<<<<
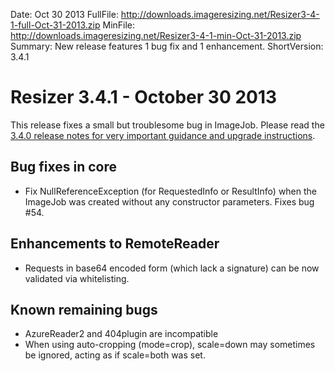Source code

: Date: Oct 30 2013
FullFile: http://downloads.imageresizing.net/Resizer3-4-1-full-Oct-31-2013.zip
MinFile: http://downloads.imageresizing.net/Resizer3-4-1-min-Oct-31-2013.zip
Summary: New release features 1 bug fix and 1 enhancement.
ShortVersion: 3.4.1

# Resizer 3.4.1 - October 30 2013

This release fixes a small but troublesome bug in ImageJob. Please read the [3.4.0 release notes for very important guidance and upgrade instructions](/releases/3-4-0).

## Bug fixes in core

* Fix NullReferenceException (for RequestedInfo or ResultInfo) when the ImageJob was created without any constructor parameters. Fixes bug #54.

## Enhancements to RemoteReader

* Requests in base64 encoded form (which lack a signature) can be now validated via whitelisting.


## Known remaining bugs

* AzureReader2 and 404plugin are incompatible
* When using auto-cropping (mode=crop), scale=down may sometimes be ignored, acting as if scale=both was set.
>>>>
Work to complete: Where the listing above has a line with "Summary: New release", start there, and output every line exactly through the line with "Fixes bug #54.", which is also included.

Response for this exercise:
Summary: New release features 1 bug fix and 1 enhancement.
ShortVersion: 3.4.1

# Resizer 3.4.1 - October 30 2013

This release fixes a small but troublesome bug in ImageJob. Please read the [3.4.0 release notes for very important guidance and upgrade instructions](/releases/3-4-0).

## Bug fixes in core

* Fix NullReferenceException (for RequestedInfo or ResultInfo) when the ImageJob was created without any constructor parameters. Fixes bug #54.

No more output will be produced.